Gen1 virtual compute gateway architecture

Overview#

Gen1 provides a preconfigured development environment that emulates a nine‑dimension DPU using the simplest viable abstraction: nine ephemeral files, each mounted as a high‑performance temporary filesystem and treated as a “virtual dimension.” A single Virtual Compute Gateway (VCG) coordinates resonant time, triadic scheduling, and messaging across these dimensions, while workloads run as chrooted processes pinned to CPU/NUMA domains.

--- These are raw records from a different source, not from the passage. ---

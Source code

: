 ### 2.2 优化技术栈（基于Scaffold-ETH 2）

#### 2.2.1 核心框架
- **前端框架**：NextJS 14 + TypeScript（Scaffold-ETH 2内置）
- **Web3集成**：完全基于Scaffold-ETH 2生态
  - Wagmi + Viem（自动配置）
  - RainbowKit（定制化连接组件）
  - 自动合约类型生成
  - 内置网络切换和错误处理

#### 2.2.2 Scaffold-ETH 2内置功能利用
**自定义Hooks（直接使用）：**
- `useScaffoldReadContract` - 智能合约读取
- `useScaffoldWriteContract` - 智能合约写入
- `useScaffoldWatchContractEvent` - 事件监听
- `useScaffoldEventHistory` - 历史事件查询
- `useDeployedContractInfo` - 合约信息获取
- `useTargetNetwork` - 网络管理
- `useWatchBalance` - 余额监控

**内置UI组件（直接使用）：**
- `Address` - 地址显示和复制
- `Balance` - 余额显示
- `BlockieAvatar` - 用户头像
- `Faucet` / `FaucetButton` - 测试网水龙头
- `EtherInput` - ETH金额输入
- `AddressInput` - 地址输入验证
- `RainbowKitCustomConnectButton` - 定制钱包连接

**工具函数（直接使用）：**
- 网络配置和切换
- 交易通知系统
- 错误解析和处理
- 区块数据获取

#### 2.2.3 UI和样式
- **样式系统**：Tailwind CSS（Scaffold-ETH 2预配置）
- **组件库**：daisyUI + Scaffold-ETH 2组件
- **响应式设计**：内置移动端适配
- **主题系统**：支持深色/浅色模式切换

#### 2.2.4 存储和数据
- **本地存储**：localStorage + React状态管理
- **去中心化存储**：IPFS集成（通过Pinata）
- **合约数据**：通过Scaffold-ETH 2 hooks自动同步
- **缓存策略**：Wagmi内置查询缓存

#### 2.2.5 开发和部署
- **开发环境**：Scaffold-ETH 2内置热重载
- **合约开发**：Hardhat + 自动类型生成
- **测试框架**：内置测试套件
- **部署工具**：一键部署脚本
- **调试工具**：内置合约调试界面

No containers, no microVMs, minimal layers.

Objectives#

  • Emulate nine dimensions: Represent D1–D9 as mounted filesystems, each hosting processes, queues, and logs for that dimension.
  • Centralized resonant time: One daemon publishes phase windows; all dimensions subscribe and gate work on tokens.
  • Harmonic triads: Encode triadic, harmonic, nested loops across dimensions with consistent cadence and QoS “amplitude.”
  • Hardware‑near performance: Direct access to CPU/GPU/IO with minimal abstraction; predictable jitter and low overhead.
  • Ephemeral by default: Fresh state on every boot; optional snapshot‑on‑failure for debugging.

Virtual DPU with nine files#

  • Dimension mounts:

    • Layout: /var/lib/vcg/d{1..9}.img → loop devices → mounted at /vcg/d{1..9}.
    • Defaults: ext4 without journal, tuned for writeback and low latency; tmpfs for ultra‑low‑jitter dimensions.
  • Isolation model:

    • Process scope: One or more processes per dimension in a chroot rooted at /vcg/dX.
    • Access control: Bind only required device nodes (e.g., GPU) per dimension; avoid leaking host FS.
  • State model:

    • Ephemeral: Recreated at boot. No snapshots, no backups, no persistence by default.
    • Debug override: Optional snapshot‑on‑failure captures the mounted image for post‑mortem.

Process model and orchestration#

  • Core services:

    • Resonant time daemon (RTD): Publishes window ticks and phase to a Unix socket and shared memory ring.
    • VCG orchestrator: Mints tokens per dimension per window, applies QoS amplitude, routes cross‑dimension work, and exports metrics.
    • Dimension workloads: Entry points per D1–D9 read tokens and execute tasks at window edges.
  • Scheduling mechanics:

    • Tokens: Time‑scoped execution credits issued at each window; enforce burst control and backpressure.
    • Harmonics: Dimensions assigned to f, 2f, 3f, etc., to avoid beat‑frequency contention.
    • **CPU/NUMA: Pin dimensions to cores and memory nodes to minimize cross‑socket jitter.
  • IPC:

    • Intra‑host: Unix domain sockets and shared memory for lowest overhead; optional lightweight broker (NATS) if routing/observability desired.
    • External: gRPC/HTTP for client integrations, routed through VCG, not directly cross‑dimension.

Dimension roles and cadence#

  • Suggested role mapping (modifiable):

    • D1–D3: Ingress, parsing, lightweight transforms (higher frequency, small window).
    • D4–D6: Retrieval/stateful processing/model serving (base frequency, medium window).
    • D7–D9: Aggregation, reconciliation, output/archival (lower frequency, larger window).
  • QoS as amplitude:

    • Budget weights: Per‑dimension weight tunes token budget per window.
    • Borrowing: Temporary amplitude increase for a bursting dimension with guardrails to prevent starvation.

Decisions and constraints#

  • Decisions:

    • Abstraction: Nine files as virtual dimensions; chrooted processes; no containers.
    • Filesystem: ext4 without journal by default; tmpfs selectively.
    • Time: Single RTD; no per‑dimension clocks.
    • IPC: Unix sockets/shared memory; optional NATS later.
    • Persistence: Ephemeral by default; snapshot‑on‑failure opt‑in.
  • Constraints:

    • Loopback overhead: Acceptable for most dimensions; use tmpfs where needed.
    • Priority inversion risk: Must enforce cgroups, CPU affinity, and token budgets.
    • Portability: Validate on at least one local VM, one cloud VM, and bare‑metal host.